Известно, что при первом из таких «фазовых» состояний сильные раздражители (или их следы) уравниваются по силе со слабыми и мозг начинает реагировать на них одинаково, независимо от их силы или актуальности; при дальнейшем углублении «фа­зовых» состояний эти отношения еще больше меня­ются и слабые раздражители могут вызывать даже более сильную реакцию, чем сильные («парадоксаль­ная фаза»). Естественно, что такое изменение «зако­на силы» не может пройти бесследно для речевой деятельности. Оно приводит к тому, что организо­ванное, избирательное протекание мнестических процессов нарушается: более слабые, побочные сле­ды начинают уравниваться по силе с актуальными, более сильными следами, и в речевой памяти тако­го больного начинают всплывать те системы связей, которые раньше тормозились и не доходили до со­знания. Именно это и имеет место при поражении третичных (височно-теменных) отделов левого полу­шария; именно это и создает основу для тех явлений амнестической афазии, которые являются типичным примером системно-специфических нарушений па­мяти. Больные этой группы могут хорошо удерживать серии простых сенсорных (зрительных или слуховых) следов, которые остаются достаточно прочными даже в условиях интерференции. Однако стоит им попы­таться припомнить нужное словесное обозначение, например, назвать предложенный предмет (а в не­которых случаях и удержать это название и воспроиз­вести его в усложненных условиях), как выявляются отчетливые затруднения, связанные с тем, что у больных начинают всплывать любые побочные свя­зи и избирательное воспроизведение нужного слова становится недоступным. Так, желая припомнить слово «больница», такой больной может сказать «милиция» (близкое к суффиксу «-ца»), или слово «школа» (близкое по семантическому признаку «уч­реждение», где воспитывают — лечат), или «Крас­ная Армия» (по близости с обозначением «Красный Крест») и т.д.; вместо слова «учительница» больной может сказать «подавальщица» или «врач», или «школьница» и т.д.

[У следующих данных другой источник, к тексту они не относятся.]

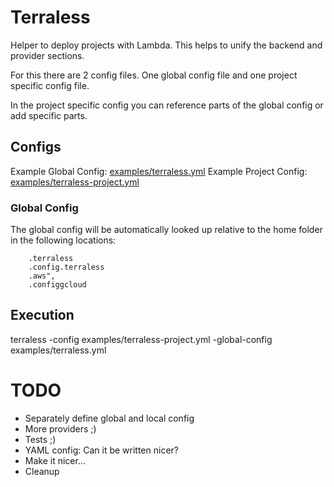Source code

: # Terraless

Helper to deploy projects with Lambda. This helps to unify the backend and provider sections.

For this there are 2 config files. One global config file and one project specific config file.

In the project specific config you can reference parts of the global config or add specific parts.

## Configs

Example Global Config: [examples/terraless.yml](examples/terraless.yml)
Example Project Config: [examples/terraless-project.yml](examples/terraless-project.yml)

### Global Config

The global config will be automatically looked up relative to the home folder in the following locations:

		.terraless
		.config.terraless
		.aws",
		.configgcloud

## Execution

terraless -config examples/terraless-project.yml -global-config examples/terraless.yml

# TODO

* Separately define global and local config
* More providers ;)
* Tests ;)
* YAML config: Can it be written nicer?
* Make it nicer...
* Cleanup

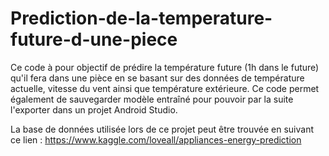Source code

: # Prediction-de-la-temperature-future-d-une-piece
Ce code à pour objectif de prédire la température future (1h dans le future) qu'il fera dans une pièce en se basant sur des données de température actuelle, vitesse du vent ainsi que température extérieure. Ce code permet également de sauvegarder modèle entraîné pour pouvoir par la suite l'exporter dans un projet Android Studio.

La base de données utilisée lors de ce projet peut être trouvée en suivant ce lien : 
https://www.kaggle.com/loveall/appliances-energy-prediction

Если очаг расположен ближе к височной облас­ти, то это нарушение избирательности может про­явиться в звуковой сфере и больной начинает искать нужные звуки для повторения слова «окно», говоря «секно» (контаминация искомого «окно» с побоч­ным «стекло») или «жекно» (контаминация слов «железка» и «окно») или повторяет слово «белка» как «леска» (контаминация слов «лес» и «белка») и т.п. Явления, которые описывались как «амнести-ческая» или как «проводниковая» афазия, могут с успехом объясняться только что описанными пато­физиологическими механизмами.

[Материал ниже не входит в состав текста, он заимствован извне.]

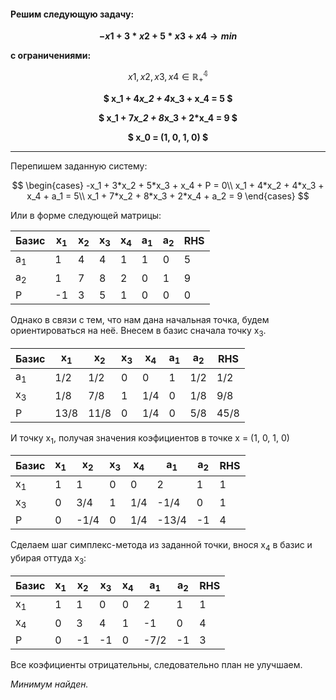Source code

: #### **Решим следующую задачу:**

**<center> $-x1 + 3*x2 + 5*x3 + x4  \rightarrow  min$ </center>**

**с  ограничениями:**

$$ x1, x2, x3, x4 \in \mathbb{R^4_+} $$

**<center> $ x_1 + 4*x_2 + 4*x_3 + x_4 = 5 $ </center>**

**<center> $ x_1 + 7*x_2 + 8*x_3 + 2*x_4 = 9 $ </center>**

**<center> $ x_0 = (1, 0, 1, 0) $ </center>**

---

Перепишем заданную систему:

$$ \begin{cases}
-x_1 + 3*x_2 + 5*x_3 + x_4 + P = 0\\
x_1 + 4*x_2 + 4*x_3 + x_4 + a_1 = 5\\
x_1 + 7*x_2 + 8*x_3 + 2*x_4 + a_2 = 9
\end{cases} $$ 

Или в форме следующей матрицы:

| Базис         | x<sub>1</sub> | x<sub>2</sub> | x<sub>3</sub> | x<sub>4</sub> | a<sub>1</sub> | a<sub>2</sub> | RHS |
|---------------|---------------|---------------|---------------|---------------|---------------|---------------|-----|
| a<sub>1</sub> | 1             | 4             | 4             | 1             | 1             | 0             |  5  |
| a<sub>2</sub> | 1             | 7             | 8             | 2             | 0             | 1             |  9  |
| P             | -1            | 3             | 5             | 1             | 0             | 0             |  0  |

Однако в связи с тем, что нам дана начальная точка, будем ориентироваться на неё. 
Внесем в базис сначала точку x<sub>3</sub>.


| Базис         | x<sub>1</sub> | x<sub>2</sub> | x<sub>3</sub> | x<sub>4</sub> | a<sub>1</sub> | a<sub>2</sub> | RHS  |
|---------------|---------------|---------------|---------------|---------------|---------------|---------------|------|
| a<sub>1</sub> | 1/2           | 1/2           | 0             | 0             | 1             | 1/2           | 1/2  |
| x<sub>3</sub> | 1/8           | 7/8           | 1             | 1/4           | 0             | 1/8           | 9/8  |
| P             | 13/8          | 11/8          | 0             | 1/4           | 0             | 5/8           | 45/8 |

И точку x<sub>1</sub>, получая значения коэфициентов в точке x = (1, 0, 1, 0)

| Базис         | x<sub>1</sub> | x<sub>2</sub> | x<sub>3</sub> | x<sub>4</sub> | a<sub>1</sub> | a<sub>2</sub> | RHS |
|---------------|---------------|---------------|---------------|---------------|---------------|---------------|-----|
| x<sub>1</sub> | 1             | 1             | 0             | 0             | 2             | 1             | 1   |
| x<sub>3</sub> | 0             | 3/4           | 1             | 1/4           | -1/4          | 0             | 1   |
| P             | 0             | -1/4          | 0             | 1/4           | -13/4         | -1            | 4   |

Сделаем шаг симплекс-метода из заданной точки, внося x<sub>4</sub> в базис и убирая оттуда x<sub>3</sub>:


| Базис         | x<sub>1</sub> | x<sub>2</sub> | x<sub>3</sub> | x<sub>4</sub> | a<sub>1</sub> | a<sub>2</sub> | RHS |
|---------------|---------------|---------------|---------------|---------------|---------------|---------------|-----|
| x<sub>1</sub> | 1             | 1             | 0             | 0             | 2             | 1             | 1   |
| x<sub>4</sub> | 0             | 3             | 4             | 1             | -1            | 0             | 4   |
| P             | 0             | -1            | -1            | 0             | -7/2          | -1            | 3   |

Все коэфициенты отрицательны, следовательно план не улучшаем. 

_Минимум найден._

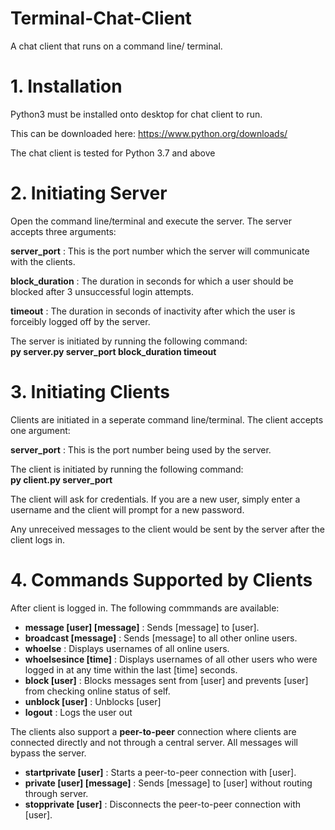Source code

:# Terminal-Chat-Client

A chat client that runs on a command line/ terminal.

# 1. Installation
Python3 must be installed onto desktop for chat client to run. 

This can be downloaded here: https://www.python.org/downloads/

The chat client is tested for Python 3.7 and above

# 2. Initiating Server

Open the command line/terminal and execute the server. The server accepts three arguments:  
  
**server_port** : This is the port number which the server will communicate with the clients.  
  
**block_duration** : The duration in seconds for which a user should be blocked after 3 unsuccessful login attempts.  
  
**timeout** : The duration in seconds of inactivity after which the user is forceibly logged off by the server.  
  
The server is initiated by running the following command:  
**py server.py server_port block_duration timeout**  
    
# 3. Initiating Clients  

Clients are initiated in a seperate command line/terminal. The client accepts one argument:  
  
**server_port** : This is the port number being used by the server.
  
The client is initiated by running the following command:  
**py client.py server_port**  
  
The client will ask for credentials. If you are a new user, simply enter a username and the client will prompt for a new password.  
  
Any unreceived messages to the client would be sent by the server after the client logs in.

# 4. Commands Supported by Clients  

After client is logged in. The following commmands are available:  
- **message [user] [message]** : Sends [message] to [user].
- **broadcast [message]** : Sends [message] to all other online users.
- **whoelse** : Displays usernames of all online users.
- **whoelsesince [time]** : Displays usernames of all other users who were logged in at any time within the last [time] seconds.
- **block [user]** : Blocks messages sent from [user] and prevents [user] from checking online status of self.
- **unblock [user]** : Unblocks [user]
- **logout** : Logs the user out

The clients also support a **peer-to-peer** connection where clients are connected directly and not through a central server. All messages will bypass the server.  
  
- **startprivate [user]** : Starts a peer-to-peer connection with [user].
- **private [user] [message]** : Sends [message] to [user] without routing through server.
- **stopprivate [user]** : Disconnects the peer-to-peer connection with [user].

Проблема системно-специфических нарушений памяти находится лишь в самом начале своей разра­ботки, и мы не можем сейчас выйти за пределы лишь самой общей ее характеристики. Однако есть осно­вания думать, что эта форма нарушений памяти еще займет свое место в будущих исследованиях патоло­гии мнестических процессов.

Выводы

Мы остановились на основных явлениях нару­шения памяти при локальных поражениях мозга, на их главнейших факторах и на их формах и выявили всю сложность этих расстройств и всю важность ди­намического подхода к ним, в частности указания на ту роль, которую в «забывании» играет интерфе­рирующее торможение. Мы рассмотрели основные уровни и формы нарушений памяти, возникающие при очаговых поражениях мозга, и установили роль в этих сложных процессах различных аппаратов боль­шого мозга. Мы выявили те интимные связи, в кото­рых явления памяти состоят с явлениями сознания, с одной стороны, и с познавательными процессами, с другой стороны, что указывает на сложную архи­тектонику мнестических процессов, которая очень часто игнорируется многими современными иссле­дователями, но все богатство которой более ясно выступает при нейропсихологическом анализе фак­тов. Этим определяется значение анализа наруше­ний памяти при локальных поражениях мозга для теории мнестических процессов, с одной стороны, и для практики клинической диагностики очаговых поражений — с другой стороны.